Seminar:November 1, 2007

 

Speaker:Lisa Hellerstein, Polytechnic University, Brooklyn, NY

 

Title:Flow Algorithms for Two Pipelined Filtering Problems

 

Abstract: We give related flow algorithms for two pipelined filter-ordering problems, both motivated by query optimization in databases. This work is also connected to sequential testing, minimum-sum set cover, and learning with attribute costs. The first problem is a throughput maximization problem for filter ordering. The second problem also concerns filter ordering, and can be described in terms of finding an optimal strategy for a player in a particular two-person zero-sum game.
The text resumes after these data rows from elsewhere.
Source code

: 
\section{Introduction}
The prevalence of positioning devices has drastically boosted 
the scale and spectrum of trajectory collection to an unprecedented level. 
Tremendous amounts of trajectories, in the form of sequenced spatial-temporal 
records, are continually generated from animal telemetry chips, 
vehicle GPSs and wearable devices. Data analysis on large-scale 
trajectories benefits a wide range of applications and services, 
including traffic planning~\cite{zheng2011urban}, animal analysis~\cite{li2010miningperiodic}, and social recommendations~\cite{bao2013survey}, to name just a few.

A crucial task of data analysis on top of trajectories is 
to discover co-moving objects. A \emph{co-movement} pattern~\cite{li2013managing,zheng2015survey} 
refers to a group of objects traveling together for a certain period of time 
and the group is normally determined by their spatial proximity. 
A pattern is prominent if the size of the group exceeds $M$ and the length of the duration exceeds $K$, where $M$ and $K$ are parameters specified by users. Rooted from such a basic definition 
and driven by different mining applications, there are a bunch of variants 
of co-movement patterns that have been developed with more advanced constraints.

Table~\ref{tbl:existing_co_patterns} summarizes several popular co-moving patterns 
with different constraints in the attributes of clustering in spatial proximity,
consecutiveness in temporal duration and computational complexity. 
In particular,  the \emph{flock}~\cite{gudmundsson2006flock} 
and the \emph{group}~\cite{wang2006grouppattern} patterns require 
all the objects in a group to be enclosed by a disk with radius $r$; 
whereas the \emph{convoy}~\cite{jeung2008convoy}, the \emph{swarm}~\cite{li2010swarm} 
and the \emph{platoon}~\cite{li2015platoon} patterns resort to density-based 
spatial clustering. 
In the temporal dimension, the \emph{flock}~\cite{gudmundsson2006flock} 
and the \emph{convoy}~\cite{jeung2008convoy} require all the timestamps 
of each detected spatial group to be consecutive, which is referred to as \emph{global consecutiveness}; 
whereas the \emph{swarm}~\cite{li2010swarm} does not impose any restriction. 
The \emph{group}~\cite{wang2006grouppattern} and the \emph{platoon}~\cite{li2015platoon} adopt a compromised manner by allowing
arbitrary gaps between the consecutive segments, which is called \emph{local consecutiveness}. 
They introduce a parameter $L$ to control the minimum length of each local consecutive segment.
In the first problem, there are n predicates with independent selectivities p_1, ..., p_n. Each predicate s_i is evaluated by a separate processor which can process r_i tuples per second.

Each tuple is routed through the processors until either

(1) it is found not to satisfy a predicate or (2) it is found to satisfy all predicates. The problem is to route tuples through processors so as to maximize the throughput of tuple processing. We present an algorithm that solves this problem in time O(n^2), improving on an earlier O(n^3 \log n) algorithm of Kodialam.

 

In the second problem, there are n predicates s_i, each with a cost c_i. The problem is to determine the (randomized) order in which to apply the predicates to a single tuple until the tuple has been found to fail a predicate. The goal is to minimize multiplicative regret—the ratio between the cost incurred in processing the tuple, and the cost that would have been incurred if the predicate that the tuple fails (assuming there is one) had been tested first. A variant of the algorithm for the first problem solves this problem in time O(n^2).

This is joint work with Anne Condon, Amol Deshpande, and Ning Wu.